What to do: Produce a verbatim transcription of the entries, with all pictures omitted.

○ ○ ○

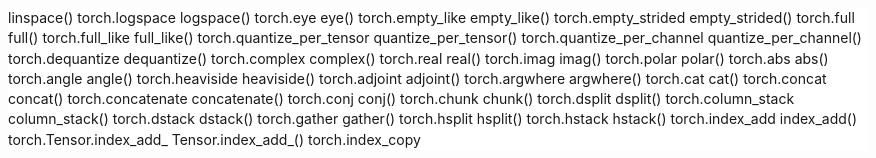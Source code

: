 linspace()
torch.logspace
logspace()
torch.eye
eye()
torch.empty_like
empty_like()
torch.empty_strided
empty_strided()
torch.full
full()
torch.full_like
full_like()
torch.quantize_per_tensor
quantize_per_tensor()
torch.quantize_per_channel
quantize_per_channel()
torch.dequantize
dequantize()
torch.complex
complex()
torch.real
real()
torch.imag
imag()
torch.polar
polar()
torch.abs
abs()
torch.angle
angle()
torch.heaviside
heaviside()
torch.adjoint
adjoint()
torch.argwhere
argwhere()
torch.cat
cat()
torch.concat
concat()
torch.concatenate
concatenate()
torch.conj
conj()
torch.chunk
chunk()
torch.dsplit
dsplit()
torch.column_stack
column_stack()
torch.dstack
dstack()
torch.gather
gather()
torch.hsplit
hsplit()
torch.hstack
hstack()
torch.index_add
index_add()
torch.Tensor.index_add_
Tensor.index_add_()
torch.index_copy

○ ○ ○

Solution to the problem:
Source code

: linspace()
torch.logspace
logspace()
torch.eye
eye()
torch.empty_like
empty_like()
torch.empty_strided
empty_strided()
torch.full
full()
torch.full_like
full_like()
torch.quantize_per_tensor
quantize_per_tensor()
torch.quantize_per_channel
quantize_per_channel()
torch.dequantize
dequantize()
torch.complex
complex()
torch.real
real()
torch.imag
imag()
torch.polar
polar()
torch.abs
abs()
torch.angle
angle()
torch.heaviside
heaviside()
torch.adjoint
adjoint()
torch.argwhere
argwhere()
torch.cat
cat()
torch.concat
concat()
torch.concatenate
concatenate()
torch.conj
conj()
torch.chunk
chunk()
torch.dsplit
dsplit()
torch.column_stack
column_stack()
torch.dstack
dstack()
torch.gather
gather()
torch.hsplit
hsplit()
torch.hstack
hstack()
torch.index_add
index_add()
torch.Tensor.index_add_
Tensor.index_add_()
torch.index_copy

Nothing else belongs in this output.